TASK OBJECTIVE:
Each line of the data below holding the word "Remark" must be copied.

Records contained in a dataset:
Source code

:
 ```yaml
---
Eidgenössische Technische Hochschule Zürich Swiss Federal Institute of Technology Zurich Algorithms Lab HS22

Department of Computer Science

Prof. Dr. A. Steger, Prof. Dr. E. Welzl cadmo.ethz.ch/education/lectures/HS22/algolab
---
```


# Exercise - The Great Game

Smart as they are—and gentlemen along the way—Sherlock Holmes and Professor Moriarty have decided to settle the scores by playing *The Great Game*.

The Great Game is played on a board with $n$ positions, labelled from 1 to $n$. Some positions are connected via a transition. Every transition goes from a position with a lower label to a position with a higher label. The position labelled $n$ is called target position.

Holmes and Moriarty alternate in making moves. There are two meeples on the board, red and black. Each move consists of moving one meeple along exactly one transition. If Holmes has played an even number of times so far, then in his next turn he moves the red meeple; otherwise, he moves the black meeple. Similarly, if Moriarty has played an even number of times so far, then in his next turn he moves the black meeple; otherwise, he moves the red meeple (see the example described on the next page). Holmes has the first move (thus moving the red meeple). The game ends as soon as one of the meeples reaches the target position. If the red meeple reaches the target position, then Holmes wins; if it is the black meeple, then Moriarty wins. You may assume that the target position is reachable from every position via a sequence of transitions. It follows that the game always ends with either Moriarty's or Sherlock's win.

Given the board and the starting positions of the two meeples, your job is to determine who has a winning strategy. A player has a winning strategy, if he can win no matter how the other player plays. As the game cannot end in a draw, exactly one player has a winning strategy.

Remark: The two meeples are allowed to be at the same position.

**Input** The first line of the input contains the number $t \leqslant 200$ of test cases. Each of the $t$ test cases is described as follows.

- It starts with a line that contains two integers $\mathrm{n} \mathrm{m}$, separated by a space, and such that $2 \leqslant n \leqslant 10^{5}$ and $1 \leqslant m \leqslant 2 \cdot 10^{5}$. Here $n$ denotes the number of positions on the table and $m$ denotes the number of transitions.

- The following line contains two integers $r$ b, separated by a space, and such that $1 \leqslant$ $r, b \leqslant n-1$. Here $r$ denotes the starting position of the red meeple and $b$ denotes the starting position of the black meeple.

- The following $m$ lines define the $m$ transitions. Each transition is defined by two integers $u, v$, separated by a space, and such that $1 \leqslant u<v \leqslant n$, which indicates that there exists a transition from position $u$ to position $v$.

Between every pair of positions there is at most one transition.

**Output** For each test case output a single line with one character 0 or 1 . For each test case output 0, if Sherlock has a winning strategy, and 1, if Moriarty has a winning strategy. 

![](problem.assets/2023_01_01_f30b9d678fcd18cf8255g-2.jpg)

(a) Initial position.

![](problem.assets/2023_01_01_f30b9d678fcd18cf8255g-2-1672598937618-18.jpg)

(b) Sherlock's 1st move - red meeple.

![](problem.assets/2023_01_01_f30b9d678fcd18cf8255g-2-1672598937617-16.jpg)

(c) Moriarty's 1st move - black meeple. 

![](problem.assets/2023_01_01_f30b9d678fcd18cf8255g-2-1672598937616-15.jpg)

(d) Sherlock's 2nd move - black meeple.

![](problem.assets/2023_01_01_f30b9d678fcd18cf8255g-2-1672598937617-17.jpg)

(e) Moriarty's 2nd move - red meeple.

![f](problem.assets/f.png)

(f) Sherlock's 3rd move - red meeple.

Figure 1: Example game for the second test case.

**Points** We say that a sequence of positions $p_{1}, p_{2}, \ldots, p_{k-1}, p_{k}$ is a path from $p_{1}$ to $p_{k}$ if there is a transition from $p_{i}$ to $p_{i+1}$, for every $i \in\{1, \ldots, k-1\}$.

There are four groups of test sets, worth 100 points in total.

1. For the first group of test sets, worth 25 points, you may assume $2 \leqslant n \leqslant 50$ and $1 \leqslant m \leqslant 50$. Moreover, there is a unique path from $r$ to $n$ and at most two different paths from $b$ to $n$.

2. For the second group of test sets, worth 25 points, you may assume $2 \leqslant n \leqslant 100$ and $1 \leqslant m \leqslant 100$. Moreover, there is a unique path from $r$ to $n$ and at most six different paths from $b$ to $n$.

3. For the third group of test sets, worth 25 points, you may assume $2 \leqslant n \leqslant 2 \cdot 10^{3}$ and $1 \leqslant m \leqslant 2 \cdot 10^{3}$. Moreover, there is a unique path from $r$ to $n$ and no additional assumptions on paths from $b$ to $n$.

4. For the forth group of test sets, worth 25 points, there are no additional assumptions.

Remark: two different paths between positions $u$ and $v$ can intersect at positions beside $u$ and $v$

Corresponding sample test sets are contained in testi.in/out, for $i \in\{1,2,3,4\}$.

RESULT OF THE EXERCISE:
Remark: The two meeples are allowed to be at the same position.
Remark: two different paths between positions $u$ and $v$ can intersect at positions beside $u$ and $v$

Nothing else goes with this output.